Investigators took their equipment and searched for life forms from beyond to see if they could provide any answers or clarification to the claims.
Hawes said the HOF is full of artifacts and many of them are from those who are not living anymore, so it would make sense to find paranormal activity in a place of its kind.
“One of the theories is that the spirits can attach their energy to an object that played such an important roll in their life,” he said.
While investigating the 19th Century Room, Ghost Hunters investigators tried to entice the ghosts from baseball’s past to come out and speak about the game and provide tips and lessons.
While doing this, Hawes thought he heard a noise that sounded like a “gurgle or something similar to that.” Investigators stopped to try to record the sound, but were not sure if it would be a success because the noise was subtle.

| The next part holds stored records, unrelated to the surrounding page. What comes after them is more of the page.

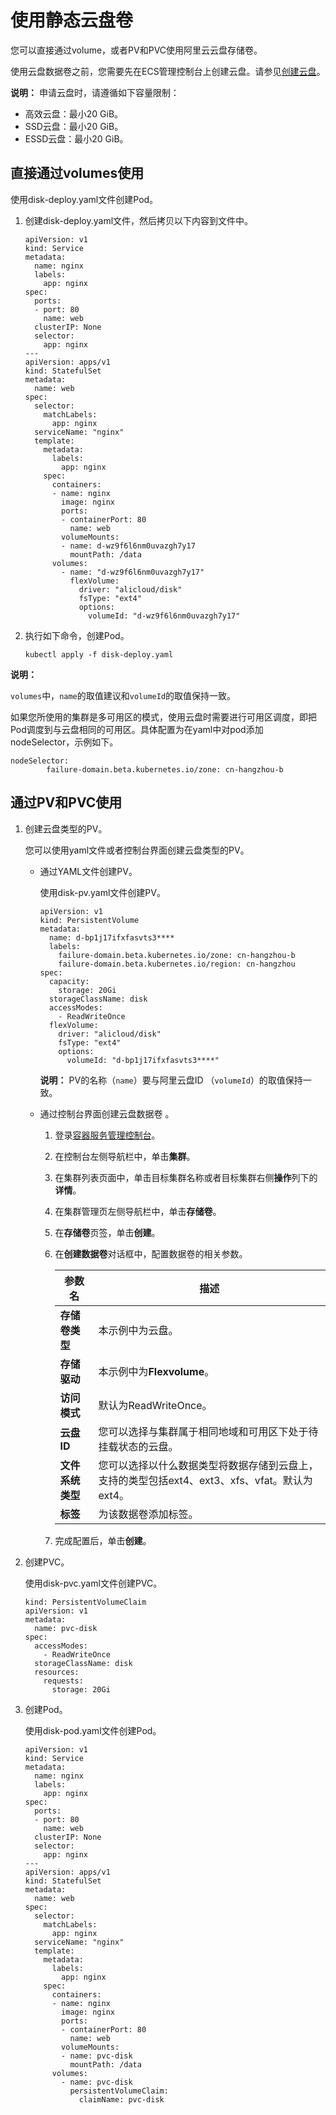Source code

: # 使用静态云盘卷

您可以直接通过volume，或者PV和PVC使用阿里云云盘存储卷。

使用云盘数据卷之前，您需要先在ECS管理控制台上创建云盘。请参见[创建云盘](/intl.zh-CN/块存储/云盘/创建云盘/创建云盘.md)。

**说明：** 申请云盘时，请遵循如下容量限制：

-   高效云盘：最小20 GiB。
-   SSD云盘：最小20 GiB。
-   ESSD云盘：最小20 GiB。

## 直接通过volumes使用

使用disk-deploy.yaml文件创建Pod。

1.  创建disk-deploy.yaml文件，然后拷贝以下内容到文件中。

    ```
    apiVersion: v1
    kind: Service
    metadata:
      name: nginx
      labels:
        app: nginx
    spec:
      ports:
      - port: 80
        name: web
      clusterIP: None
      selector:
        app: nginx
    ---
    apiVersion: apps/v1
    kind: StatefulSet
    metadata:
      name: web
    spec:
      selector:
        matchLabels:
          app: nginx
      serviceName: "nginx"
      template:
        metadata:
          labels:
            app: nginx
        spec:
          containers:
          - name: nginx
            image: nginx
            ports:
            - containerPort: 80
              name: web
            volumeMounts:
            - name: d-wz9f6l6nm0uvazgh7y17
              mountPath: /data
          volumes:
            - name: "d-wz9f6l6nm0uvazgh7y17"
              flexVolume:
                driver: "alicloud/disk"
                fsType: "ext4"
                options:
                  volumeId: "d-wz9f6l6nm0uvazgh7y17"
    ```

2.  执行如下命令，创建Pod。

    ```
    kubectl apply -f disk-deploy.yaml
    ```


**说明：**

`volumes`中，`name`的取值建议和`volumeId`的取值保持一致。

如果您所使用的集群是多可用区的模式，使用云盘时需要进行可用区调度，即把Pod调度到与云盘相同的可用区。具体配置为在yaml中对pod添加nodeSelector，示例如下。

```
nodeSelector:
        failure-domain.beta.kubernetes.io/zone: cn-hangzhou-b
```

## 通过PV和PVC使用

1.  创建云盘类型的PV。

    您可以使用yaml文件或者控制台界面创建云盘类型的PV。

    -   通过YAML文件创建PV。

        使用disk-pv.yaml文件创建PV。

        ```
        apiVersion: v1
        kind: PersistentVolume
        metadata:
          name: d-bp1j17ifxfasvts3****
          labels:
            failure-domain.beta.kubernetes.io/zone: cn-hangzhou-b
            failure-domain.beta.kubernetes.io/region: cn-hangzhou
        spec:
          capacity:
            storage: 20Gi
          storageClassName: disk
          accessModes:
            - ReadWriteOnce
          flexVolume:
            driver: "alicloud/disk"
            fsType: "ext4"
            options:
              volumeId: "d-bp1j17ifxfasvts3****"
        ```

        **说明：** PV的名称（`name`）要与阿里云盘ID （`volumeId`）的取值保持一致。

    -   通过控制台界面创建云盘数据卷 。
        1.  登录[容器服务管理控制台](https://cs.console.aliyun.com)。
        2.  在控制台左侧导航栏中，单击**集群**。
        3.  在集群列表页面中，单击目标集群名称或者目标集群右侧**操作**列下的**详情**。
        4.  在集群管理页左侧导航栏中，单击**存储卷**。
        5.  在**存储卷**页签，单击**创建**。
        6.  在**创建数据卷**对话框中，配置数据卷的相关参数。

            |参数名|描述|
            |---|--|
            |**存储卷类型**|本示例中为云盘。|
            |**存储驱动**|本示例中为**Flexvolume**。|
            |**访问模式**|默认为ReadWriteOnce。|
            |**云盘ID**|您可以选择与集群属于相同地域和可用区下处于待挂载状态的云盘。|
            |**文件系统类型**|您可以选择以什么数据类型将数据存储到云盘上，支持的类型包括ext4、ext3、xfs、vfat。默认为ext4。|
            |**标签**|为该数据卷添加标签。|

        7.  完成配置后，单击**创建**。
2.  创建PVC。

    使用disk-pvc.yaml文件创建PVC。

    ```
    kind: PersistentVolumeClaim
    apiVersion: v1
    metadata:
      name: pvc-disk
    spec:
      accessModes:
        - ReadWriteOnce
      storageClassName: disk
      resources:
        requests:
          storage: 20Gi
    ```

3.  创建Pod。

    使用disk-pod.yaml文件创建Pod。

    ```
    apiVersion: v1
    kind: Service
    metadata:
      name: nginx
      labels:
        app: nginx
    spec:
      ports:
      - port: 80
        name: web
      clusterIP: None
      selector:
        app: nginx
    ---
    apiVersion: apps/v1
    kind: StatefulSet
    metadata:
      name: web
    spec:
      selector:
        matchLabels:
          app: nginx
      serviceName: "nginx"
      template:
        metadata:
          labels:
            app: nginx
        spec:
          containers:
          - name: nginx
            image: nginx
            ports:
            - containerPort: 80
              name: web
            volumeMounts:
            - name: pvc-disk
              mountPath: /data
          volumes:
            - name: pvc-disk
              persistentVolumeClaim:
                claimName: pvc-disk
    ```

While investigating the Ted Williams exhibit, investigators thought they saw a full size shadow moving down the hall way. Investigators chased the shadow as they saw it go into the 19th Century Room. When they reached the end of the hall, they looked around to see if another investigator was there and saw nobody.
Investigators Amy Brui and Kris Williams thought they heard the sound of a door opening and closing while looking over the third floor. They decided to open and shut nearby doors to see which ones sounded the most like what they had heard. The women determined it must have been the men’s restroom. Williams said that conclusion made sense because most artifacts in museum belong to male baseball players or managers and the idea of them walking in and out of the men’s restroom instead of the women’s room would not be that out of the ordinary. The women set up a camera on the door in case it happened again.